[QUIZ] The Smallest Circle (#157)

B

Bill Kelly

From: "Lionel Bouton said:
Glad to see that I'm not the sole old-school minded :)

Hehe... if Wikipedia is to be believed, gnuplot is 22 years old, and
OpenGL is 16 years old. Practically siblings. ;)


Regards,

Bill
 
X

Xavier Noria

Without looking for literature (on purpose), I thought that an exact
solution could perhaps be computed from the convex hull of the set of
points. I've written a self-made algorithm to compute the convex hull,
but run out of time to continue with the problem.

Anyone?

-- fxn
 
L

Lionel Bouton

Lionel said:
Hi,

here's my solution. I initially thought that the best circle would be
either defined by a diameter (2 points) or one combinations of 3
points through which it passes. The idea was that given three points
defining a circle a fourth point is either in the circle or defines a
circle with 2 from the 3 originals that includes the remaining point.

This would be neat as I wasn't so happy about a gradient walking
solution. In this case it can be proven that you can deterministically
get the best solution by gradient walking (I don't think there are
local maximums) but it's not the general case. Unfortunately it can be
proven that such a circle can encircle all points, but not that it's
the smallest (and my experiments proved that it isn't).

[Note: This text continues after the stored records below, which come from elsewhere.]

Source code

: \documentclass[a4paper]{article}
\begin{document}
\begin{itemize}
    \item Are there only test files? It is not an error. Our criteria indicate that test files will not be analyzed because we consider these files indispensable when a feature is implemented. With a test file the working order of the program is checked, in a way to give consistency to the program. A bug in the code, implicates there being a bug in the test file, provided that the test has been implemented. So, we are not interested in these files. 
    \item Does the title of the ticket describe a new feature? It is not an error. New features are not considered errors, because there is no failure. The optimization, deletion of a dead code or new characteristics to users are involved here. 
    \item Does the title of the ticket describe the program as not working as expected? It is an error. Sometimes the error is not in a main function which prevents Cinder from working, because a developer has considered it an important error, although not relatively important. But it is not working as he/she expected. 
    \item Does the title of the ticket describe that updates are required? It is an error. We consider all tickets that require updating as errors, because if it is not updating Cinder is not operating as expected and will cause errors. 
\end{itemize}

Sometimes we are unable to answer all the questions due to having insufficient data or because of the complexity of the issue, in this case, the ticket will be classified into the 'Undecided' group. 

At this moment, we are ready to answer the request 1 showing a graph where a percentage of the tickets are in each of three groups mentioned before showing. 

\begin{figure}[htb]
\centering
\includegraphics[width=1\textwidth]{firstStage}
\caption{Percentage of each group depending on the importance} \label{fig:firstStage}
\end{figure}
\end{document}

Update : it seems I was wrong and probably had a bug in this
implementation as I just read this algorithm described as the best known
solution until 1983 :) On the paper referenced by Douglas :

http://www.cs.mcgill.ca/~cs507/projects/1998/jacob/

On a purely random set, my gradient walking is 27 times faster on 10000
points than Meggido's algorithm (but certainly slower in some cases,
Douglas' solution gets the result in a fairly constant time for a given
set size).

Hum, after testing, modifying the initial step for the gradient walking
from

max width of the set / point_number
to
max width of the set / 4

makes it competitive in all cases (12s on 10000 points instead of 270
for Meggido's) and not balanced data sets (which random ones are) only.

Lionel
 
L

Lionel Bouton

Bill said:
Hehe... if Wikipedia is to be believed, gnuplot is 22 years old, and
OpenGL is 16 years old. Practically siblings. ;)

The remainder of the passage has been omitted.